The Vespa’s first appearance on the big international movie screen was in Roman Holiday, a 1953 romantic comedy starring Audrey Hepburn and Gregory Peck. The glamorous Hollywood couple rode carefree around Rome on one of the scooters, aimlessly and stylishly. Audiences wanted to do the same and according to some figures the movie generated 100,000 Vespa sales.
La Dolce Vita
But the scooter was just one object in the greater scheme of things. The great Federico Fellini, Italy’s most famous movie director, made the Italian way of life, Vespa and all, world famous with his movie La Dolce Vita. His drama gave a glimpse into café society during the post war period in Italy. With its extravagant costumes and easy going lack of structure, the film truly represented what was meant by the sweet life.
The story was simple enough. It followed Marcello Rubini, a journalist writing for gossip magazines, over seven days and nights on his journey through Rome in a fruitless search for love and happiness.
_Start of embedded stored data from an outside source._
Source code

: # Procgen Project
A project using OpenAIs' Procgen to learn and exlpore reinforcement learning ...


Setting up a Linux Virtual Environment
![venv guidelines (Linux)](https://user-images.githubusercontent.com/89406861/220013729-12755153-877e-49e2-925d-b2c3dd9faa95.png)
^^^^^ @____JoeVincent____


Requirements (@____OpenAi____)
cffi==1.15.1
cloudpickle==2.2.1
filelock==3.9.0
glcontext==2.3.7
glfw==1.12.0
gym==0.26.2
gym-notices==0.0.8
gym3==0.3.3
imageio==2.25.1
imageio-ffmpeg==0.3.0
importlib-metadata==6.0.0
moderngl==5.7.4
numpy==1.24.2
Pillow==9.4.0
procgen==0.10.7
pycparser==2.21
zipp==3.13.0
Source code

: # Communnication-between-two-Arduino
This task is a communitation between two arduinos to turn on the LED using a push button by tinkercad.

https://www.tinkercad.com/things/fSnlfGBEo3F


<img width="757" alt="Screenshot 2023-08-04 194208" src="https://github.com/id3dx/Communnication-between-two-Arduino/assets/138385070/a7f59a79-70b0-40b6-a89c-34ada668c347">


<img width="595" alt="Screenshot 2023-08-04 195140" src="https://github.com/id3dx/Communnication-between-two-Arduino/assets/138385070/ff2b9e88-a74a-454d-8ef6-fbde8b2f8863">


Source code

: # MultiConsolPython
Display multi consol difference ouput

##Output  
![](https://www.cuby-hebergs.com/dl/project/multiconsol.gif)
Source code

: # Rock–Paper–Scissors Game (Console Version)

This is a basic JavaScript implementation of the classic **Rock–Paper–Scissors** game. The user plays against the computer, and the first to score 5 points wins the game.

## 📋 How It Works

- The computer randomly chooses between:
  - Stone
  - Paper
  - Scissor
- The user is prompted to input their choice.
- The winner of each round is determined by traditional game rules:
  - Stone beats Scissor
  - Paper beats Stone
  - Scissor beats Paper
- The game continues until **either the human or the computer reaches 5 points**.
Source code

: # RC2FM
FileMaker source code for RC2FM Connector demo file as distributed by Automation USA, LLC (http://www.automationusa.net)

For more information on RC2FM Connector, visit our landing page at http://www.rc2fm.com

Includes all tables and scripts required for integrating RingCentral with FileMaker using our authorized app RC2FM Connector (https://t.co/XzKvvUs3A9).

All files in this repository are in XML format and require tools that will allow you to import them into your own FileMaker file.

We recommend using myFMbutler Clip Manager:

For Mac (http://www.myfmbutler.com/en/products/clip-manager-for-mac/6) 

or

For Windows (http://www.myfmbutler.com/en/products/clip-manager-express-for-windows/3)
When Federico Fellini shot his film in the Via Veneto, the road where all the night clubs and side walk cafes were located, he created a new era in world cinema and in fashion. Because of his movie, Italian nights became the symbol of the sweet and lazy way of life, made up of fashion and gossip, paparazzi and tabloid scandal, relationships and forbidden love.
Hollywood on the Tiber
Most of the productions of Hollywood on the Tiber, as the Italian movie productions were called, took place at Europe’s biggest movie studios, Cinecittà. It was populated by stars and divas, on Vespas of course. Even after the sixties, Rome never stopped being popular as an alternative Hollywood. In 2015, Sam Mendes shot Bond movie Spectre at these studios and elsewhere in Rome. Daniel Craig's sharp suits, sunglasses and fast cars fit in perfectly with the Italian aesthetic.
Cinecittà is open to the public and worth a visit if you like cinema. There is a museum featuring a curved Chroma screen showing excerpts from Roman Holiday, Ben Hur, and of course, La Dolce Vita. But what is most amazing at Cinecittà, is the tour of the movie sets. Apart from seeing the studio that was once transformed into Rome’s nightlife avenue, visitors can wander around the Temple of Jerusalem and 15th-century Florence, on a set used for Romeo and Juliet, starring Damian Lewis. Most spectacular is the Ancient Rome set used for the epic HBO/BBC co-production Rome, which feature the intact buildings as they would have been, painted in authentic colors.
Jumping in the Trevi Fountain
Even now, the idea of the sweet life is chained to Rome. The Trevi fountain, as the site of one particular famous scene in Fellini’s movie, attracts crowds every night, when it lights up and rekindles the magical atmosphere of the past. “People try to jump into the water now and then, imitating the movie,” says Luciana Squadrilli, who has lived in Rome for many years and knows what life here is like. Interesting, she says, with lots of great food.
Despite a recent economic crisis, the Italians never lost their ability to kick back and relax, taking a slow, evening walk around, enjoying a lavishly long lunch and plenty of coffee breaks, that much is clear. Coffee is what we are having at the end of the Vespa Italian experience, a tiny sip of it. We are standing at a coffee bar, having, what Mammolenti calls “The best coffee in Italy.” Just going to the Pantheon, which looms on the square behind us, and listening to someone reciting a history lesson has become old fashioned, he says. “If you want to know all those facts, you can stay at home and read them on the internet. When you come to Rome, you need to live the life.”